The way forward ATO management of transfer pricing matters
August, 05th 2014
The Inspector General of Taxation has released his review into the Australian Taxation Of fic e’s (A T O) ma n agement of transfer pricing matters. He has made 18 integrated and detailed recommendations aimed at developing sufficient organisational capability to address transfer pricing risks, including giving priority to measures that target the highest risks to tax revenue. Of these, 17 were accepted by the ATO either in whole, in part, or in principle.
The review was prompted by a wide range of stakeholder concerns. The key underlying theme was insufficient ATO capability to deal with transfer pricing matters. The Inspector General noted this was compounded by developments arising from ongoing globalisation, international collaboration on base erosion and profit shifting (BEPS) emerging from the Organization for Economic Cooperation and Development (OECD) and G20 forums as well as changes to domestic transfer pricing legislation.
The report traces much of the ATO’s history in developing its transfer pricing governance approaches and processes. In looking to deal holistically with the issues, the recommendations range from broad principles of management to specific suggestions about compliance approaches. The recommendations are grouped under five headings.
ATO’s strategic management approach to transfer pricing issues
The ATO mostly agreed with recommendations which broadly encouraged the following principles:
develop case teams with a special focus on international and transfer pricing issues match the scope and scale of transfer pricing compliance with the available resources and capability of its staff and improve planning improve the effectiveness of its risk assessment and targeting including giving priority to project based work, and rationalise complex ATO management arrangements and clarify the roles and responsibilities of specialist units and operational teams. A significant cause for concern was the complex interactions between the ATO’s internal functions and a lack of clarity with respect to the decision-making process. However, a proposal for a body of transfer pricing specialists to oversee casework was rejected by ATO as being contrary to the fundamental principle of compliance officers being accountable for decisions.

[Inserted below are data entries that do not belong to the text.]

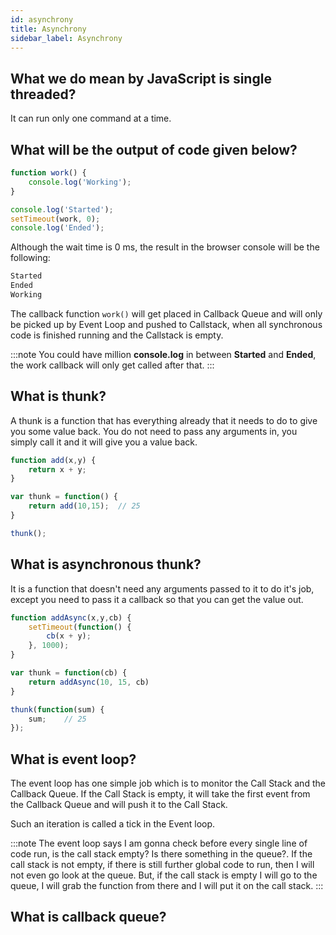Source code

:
 ```yaml
---
id: asynchrony
title: Asynchrony
sidebar_label: Asynchrony
---
```


## What we do mean by JavaScript is single threaded?

It can run only one command at a time.

## What will be the output of code given below?

```js
function work() {
    console.log('Working');
}

console.log('Started');
setTimeout(work, 0);
console.log('Ended');
```

Although the wait time is 0 ms, the result in the browser console will be the following:

```js
Started
Ended
Working
```

The callback function `work()` will get placed in Callback Queue and will only be picked up by Event Loop and pushed to Callstack, when all synchronous code is finished running and the Callstack is empty.

:::note
You could have million **console.log** in between **Started** and **Ended**, the work callback will only get called after that.
:::

## What is thunk?

A thunk is a function that has everything already that it needs to do to give you some value back. You do not need to pass any arguments in, you simply call it and it will give you a value back.

```js title="synchronous thunk"
function add(x,y) {
    return x + y;
}

var thunk = function() {
    return add(10,15);  // 25
}

thunk();
```

## What is asynchronous thunk?

It is a function that doesn't need any arguments passed to it to do it's job, except you need to pass it a callback so that you can get the value out.

```js title="asynchronous thunk"
function addAsync(x,y,cb) {
    setTimeout(function() {
        cb(x + y);
    }, 1000);
}

var thunk = function(cb) {
    return addAsync(10, 15, cb)
}

thunk(function(sum) {
    sum;    // 25
});
```

## What is event loop?

The event loop has one simple job which is to monitor the Call Stack and the Callback Queue. If the Call Stack is empty, it will take the first event from the Callback Queue and will push it to the Call Stack.

Such an iteration is called a tick in the Event loop.

:::note
The event loop says I am gonna check before every single line of code run, is the call stack empty? Is there something in the queue?. If the call stack is not empty, if there is still further global code to run, then I will not even go look at the queue. But, if the call stack is empty I will go to the queue, I will grab the function from there and I will put it on the call stack.
:::

## What is callback queue?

ATO’s compliance approaches and processes
Several practical recommendations were agreed with in part by the ATO. These included:
increased use of safe harbours simplified transfer pricing documentation requirements for taxpayers with lower value dealings publishing as much industry information as possible a review of the International Dealings Schedule to annual income tax returns, and ensuring specialist units engage with taxpayers and their advisers where requested and where appropriate. For its part, the ATO acknowledged that its information gathering approaches are not always consistently applied by all case officers in all cases.
ATO’s Advance Pricing Arrangements (APA) and Mutual Agreement Procedures (MAP)
The promotion and use of the APA program is endorsed and the report includes a wide range of recommendations. Among them are suggestions that the ATO:
identify the types of arrangements that will be accepted into the APA program set out the criteria that would lead the ATO to withdraw from APA negotiations require ATO officers, at the outset of APA negotiations, to make taxpayers aware of the ATO’s independent internal review process and the circumstances in which it can be initiated by the taxpayer explore options for reducing the timeframes for bilateral negotiations, such as mutual case planning, streamlined processes and early neutral evaluations in appropriate circumstances. This extends to a proposal to allow ATO officers to make critical assumptions of facts in APAs in a broader range of circumstances where taxpayers provide written assurances that the relevant facts are correct and that they bear the risk arising from any material inaccuracies, and re-introduce the public reporting of the information on its APA program and implement similar reporting for MAPs. The ATO has rejected recommendations to:
implement a 'stage and gate' process in relation to the analysis and negotiation of APAs, such that closed stages may only be reopened where material new information becomes available to the ATO consider an appropriate administration fee for complex bilateral APAs, and better resource the Competent Authority function and draw in expertise to enable it to appropriately test the evidence supporting the position of operational case teams with respect to bilateral APAs and MAPs. Individual ATO officer capability
The report has identified the need for changes affecting information capture and dissemination, recruitment, career pathways and training.
ATO advice and guidance
While accepting a recommendation to update and consolidate its transfer pricing advice and guidance, the ATO has rejected a recommendation to retain the Transfer Pricing Working Group for five years as not being consistent with its streamlined approach to consultation.
Many of these recommendations contain multiple suggestions and proposals which will require a significant review of ATO practices to be fully implemented. The Inspector General has noted that as a consequence of the ATO’s disagreement with certain recommendations or aspects thereof, the full benefit of the intended integrated outcome may not be realised. As a result he remains concerned.
It will now be interesting to see how the ATO implements the recommendations with which it agrees and the extent to which it seeks to co-design and consult on any new management arrangements.
In response to one APA recommendation, the ATO advised that it will consider the matter as part of the broader review of the APA program and associated practice statement. The nature and extent of that review has not been announced by the ATO.